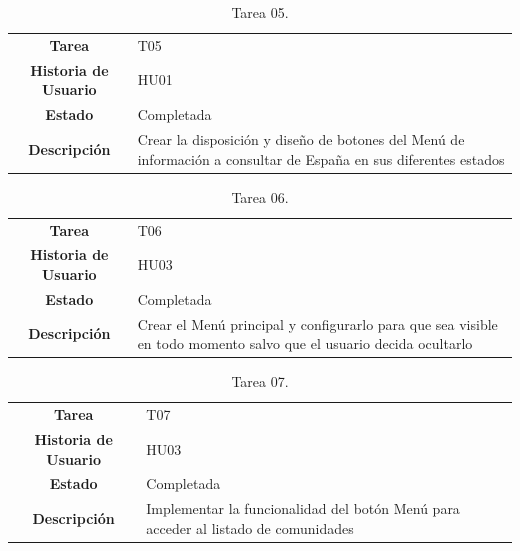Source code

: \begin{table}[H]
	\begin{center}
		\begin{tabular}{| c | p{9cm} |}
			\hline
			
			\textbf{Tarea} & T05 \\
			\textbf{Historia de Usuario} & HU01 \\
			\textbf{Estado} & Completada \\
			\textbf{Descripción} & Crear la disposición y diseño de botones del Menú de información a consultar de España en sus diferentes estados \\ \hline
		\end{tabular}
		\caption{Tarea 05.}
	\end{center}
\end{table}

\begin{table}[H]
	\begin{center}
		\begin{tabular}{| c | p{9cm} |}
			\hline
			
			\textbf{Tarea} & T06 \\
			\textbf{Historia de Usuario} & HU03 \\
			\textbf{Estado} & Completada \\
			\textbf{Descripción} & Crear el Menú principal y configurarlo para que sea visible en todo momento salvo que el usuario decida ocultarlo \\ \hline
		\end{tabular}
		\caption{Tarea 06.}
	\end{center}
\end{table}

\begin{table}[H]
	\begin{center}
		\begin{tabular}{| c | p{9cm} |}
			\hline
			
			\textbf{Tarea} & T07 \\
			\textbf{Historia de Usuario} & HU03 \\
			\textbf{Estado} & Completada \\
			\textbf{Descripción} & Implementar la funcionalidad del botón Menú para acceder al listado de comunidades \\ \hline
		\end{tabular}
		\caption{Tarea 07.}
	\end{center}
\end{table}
...
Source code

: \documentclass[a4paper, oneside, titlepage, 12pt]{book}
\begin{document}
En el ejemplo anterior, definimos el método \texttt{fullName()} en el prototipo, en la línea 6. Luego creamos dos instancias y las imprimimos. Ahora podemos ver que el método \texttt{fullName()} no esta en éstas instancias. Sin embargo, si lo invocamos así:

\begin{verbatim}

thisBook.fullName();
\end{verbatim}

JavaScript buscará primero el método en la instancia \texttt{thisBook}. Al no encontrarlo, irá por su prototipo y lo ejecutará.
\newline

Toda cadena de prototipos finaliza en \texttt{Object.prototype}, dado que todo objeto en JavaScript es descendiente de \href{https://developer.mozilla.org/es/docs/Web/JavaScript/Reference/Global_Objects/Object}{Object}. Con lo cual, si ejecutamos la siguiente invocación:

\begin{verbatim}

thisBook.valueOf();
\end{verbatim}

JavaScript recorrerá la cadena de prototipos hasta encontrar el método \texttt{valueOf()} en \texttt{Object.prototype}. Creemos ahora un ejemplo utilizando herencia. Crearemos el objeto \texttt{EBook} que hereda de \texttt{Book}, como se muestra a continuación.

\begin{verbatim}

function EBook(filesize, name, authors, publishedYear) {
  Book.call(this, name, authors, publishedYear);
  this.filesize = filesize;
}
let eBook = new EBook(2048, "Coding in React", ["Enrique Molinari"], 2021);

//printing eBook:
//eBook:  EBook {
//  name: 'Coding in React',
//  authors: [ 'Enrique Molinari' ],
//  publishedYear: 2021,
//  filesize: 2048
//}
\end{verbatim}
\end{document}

PROBLEM DESCRIPTION: Output should match, line for line, the stretch of the material above from the line holding "JavaScript recorrerá la" through the line holding "name: 'Coding in".

YOUR RESPONSE:
JavaScript recorrerá la cadena de prototipos hasta encontrar el método \texttt{valueOf()} en \texttt{Object.prototype}. Creemos ahora un ejemplo utilizando herencia. Crearemos el objeto \texttt{EBook} que hereda de \texttt{Book}, como se muestra a continuación.

\begin{verbatim}

function EBook(filesize, name, authors, publishedYear) {
  Book.call(this, name, authors, publishedYear);
  this.filesize = filesize;
}
let eBook = new EBook(2048, "Coding in React", ["Enrique Molinari"], 2021);

//printing eBook:
//eBook:  EBook {
//  name: 'Coding in React',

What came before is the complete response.